Bitcoin miners were crushed in 2022. What seemed like a year of sufficient capital for expansion, high energy prices, increased competition, and a bear market brought down several mining giants.

After the winter dormancy, Bitcoin miners are back as mining difficulty has risen more than 10%, from 34.09 billion to 37.59 billion, according to data compiled by

Following the development, a leading player in the space, f2pool tweeted,

“Bitcoin mining difficulty increased by 10.26%, to one ATH! In this 2-week cycle, if BTC can rise above $23,000, machines that are more efficient than 40 W/T can run with gains to electricity of $0.08/kWh.”

The figure that determines how difficult it is to mine a Bitcoin block comes amid a bullish reversal in the crypto-asset’s price action. Currently trading at $21,175, Bitcoin managed to wipe out losses from the collapse of Sam Bankman-Fried’s crypto empire two months ago.

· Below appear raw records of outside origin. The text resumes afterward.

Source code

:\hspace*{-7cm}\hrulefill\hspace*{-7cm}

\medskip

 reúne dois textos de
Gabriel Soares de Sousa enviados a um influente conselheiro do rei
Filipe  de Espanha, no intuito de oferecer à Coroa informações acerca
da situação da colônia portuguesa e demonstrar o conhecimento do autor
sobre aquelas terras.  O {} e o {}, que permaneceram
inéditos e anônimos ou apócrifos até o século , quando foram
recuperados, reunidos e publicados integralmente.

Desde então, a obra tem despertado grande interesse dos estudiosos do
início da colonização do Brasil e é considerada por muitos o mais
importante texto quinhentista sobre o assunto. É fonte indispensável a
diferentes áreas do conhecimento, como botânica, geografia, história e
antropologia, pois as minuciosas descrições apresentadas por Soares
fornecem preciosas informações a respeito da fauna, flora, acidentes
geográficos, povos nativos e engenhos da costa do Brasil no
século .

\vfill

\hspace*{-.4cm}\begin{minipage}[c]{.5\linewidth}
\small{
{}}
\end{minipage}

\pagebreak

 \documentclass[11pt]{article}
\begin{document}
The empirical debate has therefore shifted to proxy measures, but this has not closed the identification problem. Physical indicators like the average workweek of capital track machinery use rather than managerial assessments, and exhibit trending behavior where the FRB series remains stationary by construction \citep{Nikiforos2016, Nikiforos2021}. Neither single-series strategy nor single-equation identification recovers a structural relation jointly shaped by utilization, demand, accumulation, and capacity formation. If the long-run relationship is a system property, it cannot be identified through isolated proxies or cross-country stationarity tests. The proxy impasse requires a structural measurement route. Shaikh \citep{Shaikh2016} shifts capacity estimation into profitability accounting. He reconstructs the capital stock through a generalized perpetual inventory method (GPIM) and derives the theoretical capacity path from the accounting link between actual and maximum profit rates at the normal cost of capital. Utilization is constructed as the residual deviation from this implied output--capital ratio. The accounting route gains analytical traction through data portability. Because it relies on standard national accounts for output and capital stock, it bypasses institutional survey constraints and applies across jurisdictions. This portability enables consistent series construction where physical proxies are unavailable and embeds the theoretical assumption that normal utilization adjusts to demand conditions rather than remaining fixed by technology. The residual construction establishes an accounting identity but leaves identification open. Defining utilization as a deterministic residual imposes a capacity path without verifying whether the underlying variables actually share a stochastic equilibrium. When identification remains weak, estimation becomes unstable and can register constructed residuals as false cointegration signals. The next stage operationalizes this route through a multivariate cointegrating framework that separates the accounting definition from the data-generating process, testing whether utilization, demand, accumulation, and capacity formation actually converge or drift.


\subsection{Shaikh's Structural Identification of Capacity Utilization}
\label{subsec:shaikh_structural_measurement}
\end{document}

The next difficulty change is expected to take place in two weeks, which could be less than a 0.02% drop, at least for now. Meanwhile, in just two weeks of the year, Bitcoin’s mining hash set two new highs even as bankrupt miner Core Scientific shut down 9,000 ASICs in December. This trend could potentially show hash passing from weak to strong hands. At the time of writing, the Bitcoin hash rate is around 271.86 EH/s. In terms of mining pool distribution, Foundry USA has the highest share at 35.5%, followed by AntPool at 20.9%, Binance Pool at 12.3% and f2pool at 10.4%, among others, respectively.